### The task
In the answer, give the entries below exactly, from the first line through the line with "best-seller Google Android</em></p>", with every picture omitted.
START Provided data
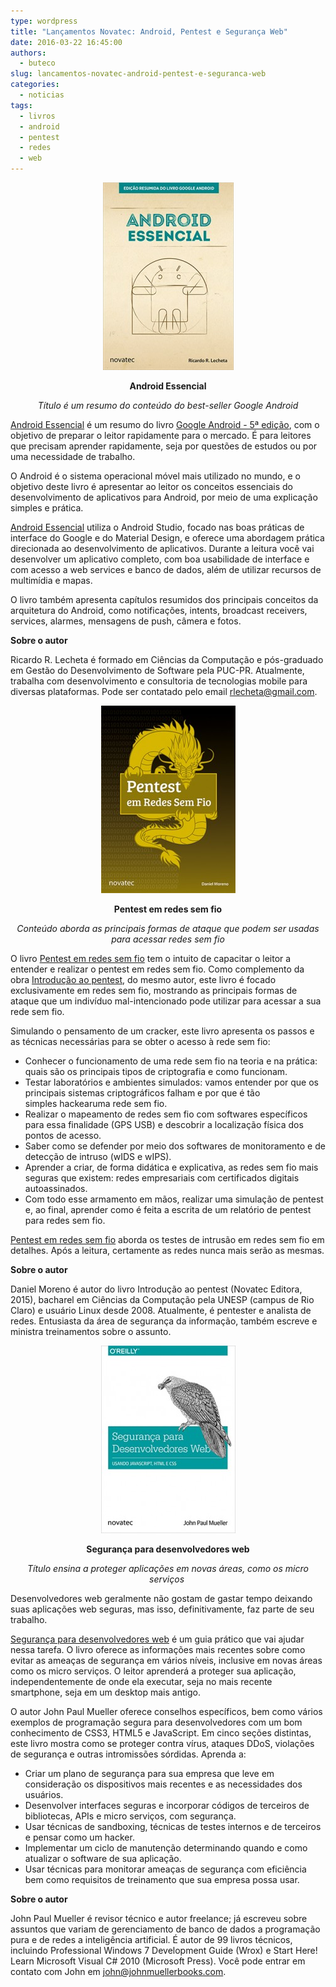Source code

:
 ```yaml
---
type: wordpress
title: "Lançamentos Novatec: Android, Pentest e Segurança Web"
date: 2016-03-22 16:45:00
authors:
  - buteco
slug: lancamentos-novatec-android-pentest-e-seguranca-web
categories:
  - noticias
tags:
  - livros
  - android
  - pentest
  - redes
  - web
---
```


<p style="text-align: center;"><img class="aligncenter wp-image-5023 size-medium" src="/images/wp-content/uploads/2016/03/capa_ampliada9788575224793-209x300.jpg" alt="capa_ampliada9788575224793" width="209" height="300" /></p>
<p style="text-align: center;"><strong>Android Essencial</strong></p>
<p style="text-align: center;"><em>Título é um resumo do conteúdo do best-seller Google Android</em></p>
<a href="http://www.novatec.com.br/livros/android-essencial/" target="_blank">Android Essencial</a> é um resumo do livro <a href="http://www.novatec.com.br/livros/google-android-5ed/" target="_blank">Google Android - 5ª edição</a>, com o objetivo de preparar o leitor rapidamente para o mercado. É para leitores que precisam aprender rapidamente, seja por questões de estudos ou por uma necessidade de trabalho.

O Android é o sistema operacional móvel mais utilizado no mundo, e o objetivo deste livro é apresentar ao leitor os conceitos essenciais do desenvolvimento de aplicativos para Android, por meio de uma explicação simples e prática.

<a href="http://www.novatec.com.br/livros/android-essencial/" target="_blank">Android Essencial</a> utiliza o Android Studio, focado nas boas práticas de interface do Google e do Material Design, e oferece uma abordagem prática direcionada ao desenvolvimento de aplicativos. Durante a leitura você vai desenvolver um aplicativo completo, com boa usabilidade de interface e com acesso a web services e banco de dados, além de utilizar recursos de multimídia e mapas.

O livro também apresenta capítulos resumidos dos principais conceitos da arquitetura do Android, como notificações, intents, broadcast receivers, services, alarmes, mensagens de push, câmera e fotos.<em> </em>

<strong>Sobre o autor</strong>

Ricardo R. Lecheta é formado em Ciências da Computação e pós-graduado em Gestão do Desenvolvimento de Software pela PUC-PR. Atualmente, trabalha com desenvolvimento e consultoria de tecnologias mobile para diversas plataformas. Pode ser contatado pelo email <a href="mailto:rlecheta@gmail.com">rlecheta@gmail.com</a>.
<p style="text-align: center;"><img class="aligncenter wp-image-5024 size-medium" src="/images/wp-content/uploads/2016/03/capa_ampliada9788575224830-215x300.jpg" alt="Capa_PentestSemFio_2015_12_09.indd" width="215" height="300" /></p>
<p style="text-align: center;"><strong>Pentest em redes sem fio</strong></p>
<p style="text-align: center;"><em>Conteúdo aborda as principais formas de ataque que podem ser usadas para acessar redes sem fio</em></p>
O livro <a href="http://www.novatec.com.br/livros/pentest-redes-sem-fio/" target="_blank">Pentest em redes sem fio</a> tem o intuito de capacitar o leitor a entender e realizar o pentest em redes sem fio. Como complemento da obra <a href="http://www.novatec.com.br/livros/intropentest/" target="_blank">Introdução ao pentest</a>, do mesmo autor, este livro é focado exclusivamente em redes sem fio, mostrando as principais formas de ataque que um indivíduo mal-intencionado pode utilizar para acessar a sua rede sem fio.

Simulando o pensamento de um cracker, este livro apresenta os passos e as técnicas necessárias para se obter o acesso à rede sem fio:
<ul>
	<li>Conhecer o funcionamento de uma rede sem fio na teoria e na prática: quais são os principais tipos de criptografia e como funcionam.</li>
	<li>Testar laboratórios e ambientes simulados: vamos entender por que os principais sistemas criptográficos falham e por que é tão simples hackearuma rede sem fio.</li>
	<li>Realizar o mapeamento de redes sem fio com softwares específicos para essa finalidade (GPS USB) e descobrir a localização física dos pontos de acesso.</li>
	<li>Saber como se defender por meio dos softwares de monitoramento e de detecção de intruso (wIDS e wIPS).</li>
	<li>Aprender a criar, de forma didática e explicativa, as redes sem fio mais seguras que existem: redes empresariais com certificados digitais autoassinados.</li>
	<li>Com todo esse armamento em mãos, realizar uma simulação de pentest e, ao final, aprender como é feita a escrita de um relatório de pentest para redes sem fio.</li>
</ul>
<a href="http://www.novatec.com.br/livros/pentest-redes-sem-fio/" target="_blank">Pentest em redes sem fio</a> aborda os testes de intrusão em redes sem fio em detalhes. Após a leitura, certamente as redes nunca mais serão as mesmas.

<strong>Sobre o autor</strong>

Daniel Moreno é autor do livro Introdução ao pentest (Novatec Editora, 2015), bacharel em Ciências da Computação pela UNESP (campus de Rio Claro) e usuário Linux desde 2008. Atualmente, é pentester e analista de redes. Entusiasta da área de segurança da informação, também escreve e ministra treinamentos sobre o assunto.
<p style="text-align: center;"><img class="aligncenter wp-image-5025 size-medium" src="/images/wp-content/uploads/2016/03/capa_ampliada9788575224847-215x300.jpg" alt="Capa_SegDesenvWeb_2016_02_01.indd" width="215" height="300" /></p>
<p style="text-align: center;"><strong>Segurança para desenvolvedores web</strong></p>
<p style="text-align: center;"><em>Título ensina a proteger aplicações em novas áreas, como os micro serviços</em><em> </em></p>
Desenvolvedores web geralmente não gostam de gastar tempo deixando suas aplicações web seguras, mas isso, definitivamente, faz parte de seu trabalho.

<a href="http://novatec.com.br/livros/seguranca-desenvolvedores-web/" target="_blank">Segurança para desenvolvedores web</a> é um guia prático que vai ajudar nessa tarefa. O livro oferece as informações mais recentes sobre como evitar as ameaças de segurança em vários níveis, inclusive em novas áreas como os micro serviços. O leitor aprenderá a proteger sua aplicação, independentemente de onde ela executar, seja no mais recente smartphone, seja em um desktop mais antigo.

O autor John Paul Mueller oferece conselhos específicos, bem como vários exemplos de programação segura para desenvolvedores com um bom conhecimento de CSS3, HTML5 e JavaScript. Em cinco seções distintas, este livro mostra como se proteger contra vírus, ataques DDoS, violações de segurança e outras intromissões sórdidas.
Aprenda a:
<ul>
	<li>Criar um plano de segurança para sua empresa que leve em consideração os dispositivos mais recentes e as necessidades dos usuários.</li>
	<li>Desenvolver interfaces seguras e incorporar códigos de terceiros de bibliotecas, APIs e micro serviços, com segurança.</li>
	<li>Usar técnicas de sandboxing, técnicas de testes internos e de terceiros e pensar como um hacker.</li>
	<li>Implementar um ciclo de manutenção determinando quando e como atualizar o software de sua aplicação.</li>
	<li>Usar técnicas para monitorar ameaças de segurança com eficiência bem como requisitos de treinamento que sua empresa possa usar.</li>
</ul>
<strong>Sobre o autor</strong>

John Paul Mueller é revisor técnico e autor freelance; já escreveu sobre assuntos que variam de gerenciamento de banco de dados a programação pura e de redes a inteligência artificial. É autor de 99 livros técnicos, incluindo Professional Windows 7 Development Guide (Wrox) e Start Here! Learn Microsoft Visual C# 2010 (Microsoft Press). Você pode entrar em contato com John em <a href="mailto:john@johnmuellerbooks.com">john@johnmuellerbooks.com</a>.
END Provided data
### Response
Source code

:
 ```yaml
---
type: wordpress
title: "Lançamentos Novatec: Android, Pentest e Segurança Web"
date: 2016-03-22 16:45:00
authors:
  - buteco
slug: lancamentos-novatec-android-pentest-e-seguranca-web
categories:
  - noticias
tags:
  - livros
  - android
  - pentest
  - redes
  - web
---
```


<p style="text-align: center;"><img class="aligncenter wp-image-5023 size-medium" src="/images/wp-content/uploads/2016/03/capa_ampliada9788575224793-209x300.jpg" alt="capa_ampliada9788575224793" width="209" height="300" /></p>
<p style="text-align: center;"><strong>Android Essencial</strong></p>
<p style="text-align: center;"><em>Título é um resumo do conteúdo do best-seller Google Android</em></p>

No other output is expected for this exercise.